Smart contracts are vital to NFTs in 2024 because they can standardize the creation and handling of NFTs across blockchain networks, voting systems, and platforms, enforce ownership, authenticate data, make complex transactions, and combat counterfeiting.

They also facilitate efficient and secure business transactions by executing agreed-upon outcomes, which is crucial in trustless systems with distributed ledger technology like the various blockchain networks.

Moreover, smart contracts are becoming increasingly important in the growing metaverse and decentralized network, facilitating interactions and transactions within this digital universe. The importance of how smart contracts are in decentralized finance is expected to rise as NFT adoption continues and the metaverse expands.

Do you need to make a smart contract with OpenSea?

Yes, if you want to create global trade and list your NFTs on OpenSea, you will need to write and deploy a smart contract that defines the behavior and properties of your NFTs.

OpenSea provides APIs and documentation to create smart contracts, smart contract use cases,, and contracts to help you integrate your smart contract with their marketplace.

How do I write a smart contract for NFT?

Writing a simple, smart contract used for a Nonfungible Token (NFT) in 2024 should be similar to how it was done two parties earlier unless there have been significant changes in Ethereum or Solidity, the language most commonly used to write Ethereum smart contracts.

As of my knowledge cutoff in September 2021, here is a simplified example of an NFT smart contract using the ERC721 standard:

pragma solidity ^0.5.0;

import “@openzeppelin/contracts/token/ERC721/ERC721.sol”;

contract MyNFT is ERC721 {
uint public tokenId;

constructor() ERC721(“MyNFT”, “MNFT”) public {}

function mintNFT(address recipient, string memory tokenURI) public returns (uint) {

_mint(recipient, tokenId);
_setTokenURI(tokenId, tokenURI);

return tokenId;

This smart contract security also uses the OpenZeppelin library, which implements standards like ERC721. OpenZeppelin is widely used and audited for security, making it a safe choice for building smart contracts.

The MyNFT contract has a public function, allowing anyone to mint a new NFT. The new NFT is assigned, which is incremented each time an NFT is minted, ensuring that each NFT has a unique ID. The mint and setTokenURI functions are inherited from the ERC721 contract and used to create the NFT and set metadata.

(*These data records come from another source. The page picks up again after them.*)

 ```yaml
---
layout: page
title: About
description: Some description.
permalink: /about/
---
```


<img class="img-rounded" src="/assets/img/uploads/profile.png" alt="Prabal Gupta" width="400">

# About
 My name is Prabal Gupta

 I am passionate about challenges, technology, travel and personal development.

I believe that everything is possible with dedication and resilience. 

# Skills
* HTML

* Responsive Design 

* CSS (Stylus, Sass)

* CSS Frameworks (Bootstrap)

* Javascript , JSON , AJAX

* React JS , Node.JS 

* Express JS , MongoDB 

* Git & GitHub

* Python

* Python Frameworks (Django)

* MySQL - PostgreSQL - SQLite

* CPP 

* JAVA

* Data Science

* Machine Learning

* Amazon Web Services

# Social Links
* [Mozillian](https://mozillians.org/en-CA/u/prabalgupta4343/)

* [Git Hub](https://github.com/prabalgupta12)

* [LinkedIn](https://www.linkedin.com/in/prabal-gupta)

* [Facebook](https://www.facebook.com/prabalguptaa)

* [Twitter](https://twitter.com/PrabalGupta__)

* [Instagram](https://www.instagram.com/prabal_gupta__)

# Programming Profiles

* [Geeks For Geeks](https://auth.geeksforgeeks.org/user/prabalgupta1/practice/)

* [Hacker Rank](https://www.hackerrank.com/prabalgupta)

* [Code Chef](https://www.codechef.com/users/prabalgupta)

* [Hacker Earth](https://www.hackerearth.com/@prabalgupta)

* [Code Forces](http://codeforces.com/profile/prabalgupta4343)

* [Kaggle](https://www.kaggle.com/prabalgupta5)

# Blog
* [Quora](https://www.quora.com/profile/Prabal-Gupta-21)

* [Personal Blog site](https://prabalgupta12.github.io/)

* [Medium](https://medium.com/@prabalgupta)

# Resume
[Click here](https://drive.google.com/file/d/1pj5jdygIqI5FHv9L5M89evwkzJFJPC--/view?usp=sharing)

Please be aware that this is a basic example, and real-world NFT contracts can be much more complex. They often include additional features like royalty payments, external data mining, other crypto transactions, access controls, digital contracts, crypto transaction amounts, and other business logic.

Also, innovative smart contract application development for insurance payment requires careful security considerations. Small mistakes can lead to significant financial losses. Therefore, if you or your insurance company are developing a smart contract for heavy use or sophisticated transactions crop insurance, it’s recommended to have your agreement executed and audited by a professional security firm.

Given that it’s 2024, I can check for any significant changes in how NFT intelligent contracts are written. Would you like me to do that?

Do you need to make a smart contract with OpenSea?

Yes, if you want to create and list your NFTs on OpenSea, you will need to write and deploy a smart contract that defines the behavior and properties of your NFTs.

OpenSea provides APIs and documentation for your smart contract work. Your smart contract executes under the same contract law to help you integrate your smart contract with their marketplace.

Disclaimer: The content on this site should not be considered investment advice. Investing is speculative. When investing, your capital is at risk.